A list of suggestions for the care and use of soldering tips to prolong life and maintain superior performance.
The name Weller has long stood for innovative solutions in soldering. Recently, it published this list of suggestions for the care and use of soldering tips, to prolong the tips’ lives and maintain superior performance.
Soldering Tip Care and Use
When it comes to soldering irons, “the tip is the tool.” The rest of the iron holds and heats the tip and controls its performance. But the tip is the critical component that must transfer heat efficiently and reliably to the connection point. Inadequate or improper tip maintenance is a leading cause of soldering problems. What’s the best way to avoid trouble?
The key to good tip maintenance is to keep the tip tinned with a thin coating of solder at all times. This solder coating also forms a heat bridge between the tip and the parts being soldered. It’s difficult to heat parts efficiently with a point contact alone, as occurs with a “dry” (untinned) tip.
With a tinned tip, the coating tends to flatten out as the tip touches the connection, creating a larger surface contact area, which in turn forms a more efficient heat path.
Proper tinning also optimizes tip life. Most tips consist of a copper base material, plated with iron to prevent erosion. Iron, however, tends to oxidize rapidly. When oxidation occurs, the tip becomes covered with a black or brown scale, which will not wet with solder, thereby greatly reducing heat transfer. This is commonly known as “burnout.” Burned out tips are usually discarded, though they may be cleaned carefully with a fine abrasive and re-tinned.
To prevent burnout, always keep the tip tinned with a thin coat of solder — not only during soldering but also when the iron is sitting at idle in the holder. Very often, an operator will wipe the tip clean before returning the iron to the holder and will not re-tin the tip until starting the next soldering task. This will cause rapid burnout. Also, be sure to tin new tips as soon as they are heated to the solder melting point; otherwise, they can burn out within minutes.
Another common cause of early tip failure is the use of active fluxes, either as liquids or cored in the solder. They can cause rapid surface oxidation, which forms pinholes in the plating. The tin will then enter into solution with the copper base material, creating large holes or pits on the tip surface. Be aware that the water-soluble fluxes, which are corrosive at high temperatures, can be especially damaging to tips. Many companies use water-soluble fluxes only during wave soldering, followed by thorough aqueous cleaning to reduce flux residue on the circuit board.

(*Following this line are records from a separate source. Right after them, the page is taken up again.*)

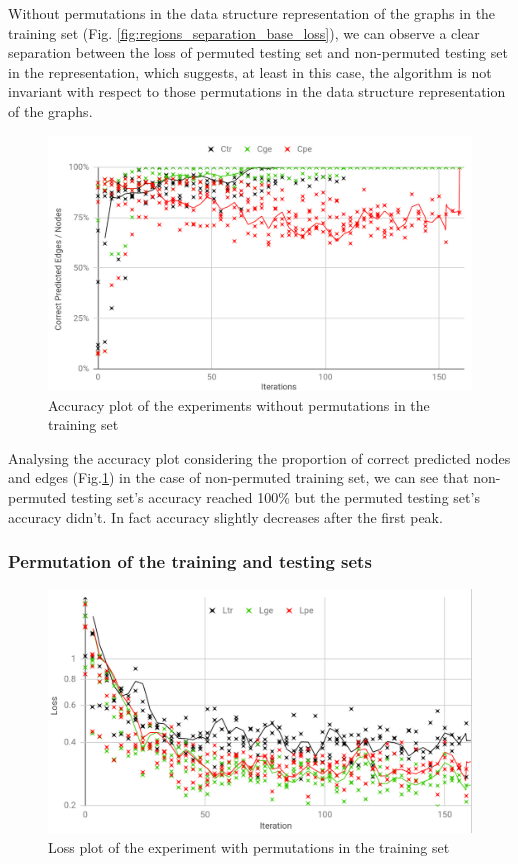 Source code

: Without permutations in the data structure representation of the graphs in the training set (Fig. \ref{fig:regions_separation_base_loss}), we can observe a clear separation between the loss of permuted testing set and non-permuted testing set in the representation, which suggests, at least in this case, the algorithm is not invariant with respect to those permutations in the data structure representation of the graphs.

\begin{figure}[H]
    \centering
    \includegraphics[width=.9\linewidth]
    {fig/content/results/shapes/base/correct.png}
    \caption{Accuracy plot of the experiments without permutations in the training set}
    \label{fig:regions_separation_base_accuracy}
\end{figure}

Analysing the accuracy plot considering the proportion of correct predicted nodes and edges (Fig.\ref{fig:regions_separation_base_accuracy}) in the case of non-permuted training set, we can see that non-permuted testing set's accuracy reached 100\% but the permuted testing set's accuracy didn't. In fact accuracy slightly decreases after the first peak.

\subsubsection {Permutation of the training and testing sets}

\begin{figure}[H]
    \centering
    \includegraphics[width=.9\linewidth]
    {fig/content/results/shapes/permuted_training/loss.png}
    \caption{Loss plot of the experiment with permutations in the training set}
    \label{fig:regions_separation_permuting_training_loss}
\end{figure}

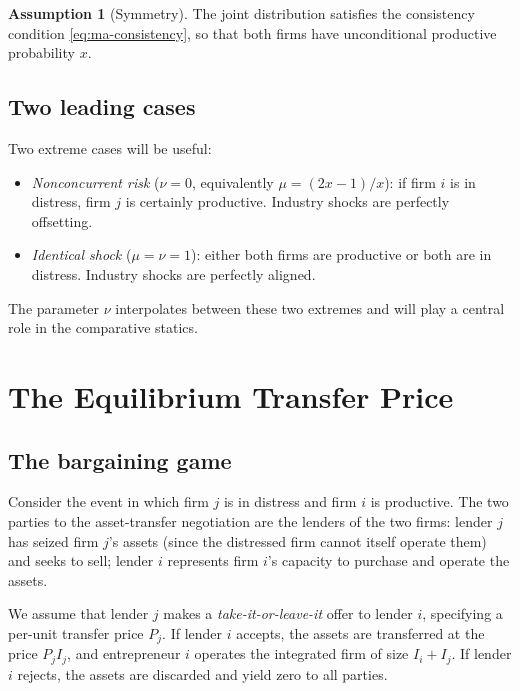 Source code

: \documentclass[11pt,a4paper,oneside]{book}
\theoremstyle{plain}
\theoremstyle{definition}
\newtheorem{assumption}[theorem]{Assumption}
\theoremstyle{remark}
\numberwithin{equation}{chapter}
\begin{document}
\begin{assumption}[Symmetry]\label{ass:ma-symmetry}
The joint distribution satisfies the consistency condition \eqref{eq:ma-consistency}, so that both firms have unconditional productive probability $x$.
\end{assumption}

\subsection{Two leading cases}

Two extreme cases will be useful:

\begin{itemize}
  \item \emph{Nonconcurrent risk} ($\nu = 0$, equivalently $\mu = (2x - 1)/x$): if firm $i$ is in distress, firm $j$ is certainly productive.
  Industry shocks are perfectly offsetting.
  \item \emph{Identical shock} ($\mu = \nu = 1$): either both firms are productive or both are in distress.
  Industry shocks are perfectly aligned.
\end{itemize}
The parameter $\nu$ interpolates between these two extremes and will play a central role in the comparative statics.

\section{The Equilibrium Transfer Price}
\label{sec:ma-transfer}

\subsection{The bargaining game}

Consider the event in which firm $j$ is in distress and firm $i$ is productive.
The two parties to the asset-transfer negotiation are the lenders of the two firms: lender $j$ has seized firm $j$'s assets (since the distressed firm cannot itself operate them) and seeks to sell; lender $i$ represents firm $i$'s capacity to purchase and operate the assets.

We assume that lender $j$ makes a \emph{take-it-or-leave-it} offer to lender $i$, specifying a per-unit transfer price $P_j$.
If lender $i$ accepts, the assets are transferred at the price $P_j I_j$, and entrepreneur $i$ operates the integrated firm of size $I_i + I_j$.
If lender $i$ rejects, the assets are discarded and yield zero to all parties.
\end{document}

The use of wire solder cored with water-soluble flux during touch-up and rework operations will still result in very rapid tip failure. One way to minimize the problem is by using a non-corrosive rosin core flux during rework.

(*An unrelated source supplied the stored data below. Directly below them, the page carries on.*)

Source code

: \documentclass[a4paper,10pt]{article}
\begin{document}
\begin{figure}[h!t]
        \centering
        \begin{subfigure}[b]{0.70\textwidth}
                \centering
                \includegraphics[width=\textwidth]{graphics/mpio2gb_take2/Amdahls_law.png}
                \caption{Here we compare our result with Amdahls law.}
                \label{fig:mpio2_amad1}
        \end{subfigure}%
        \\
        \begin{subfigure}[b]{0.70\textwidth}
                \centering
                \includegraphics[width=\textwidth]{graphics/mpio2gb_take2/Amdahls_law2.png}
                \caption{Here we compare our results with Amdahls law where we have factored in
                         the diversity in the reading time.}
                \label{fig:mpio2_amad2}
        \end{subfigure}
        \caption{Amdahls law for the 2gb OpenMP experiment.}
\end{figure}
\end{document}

The use of “no-clean” fluxes is increasing worldwide. “No-cleans” are designed for soldering very clean parts where minimal cleaning action is needed. This very mild cleaning action is usually insufficient to clean normal oxides off soldering iron tips. After a short amount of use, the tip becomes badly oxidized, will not wet with solder, and exhibits the “burnout” appearance of black or brown scale coating the working surface. To clean tips oxidized due to using “no-clean” fluxes, it is best to flush the tip several times with a rosin-activated flux-cored solder, such as Kester #44. This should remove the oxides, unless the oxidation has been allowed to build up excessively. Once cleaned, the tip surface should be covered with a thick coating of solder.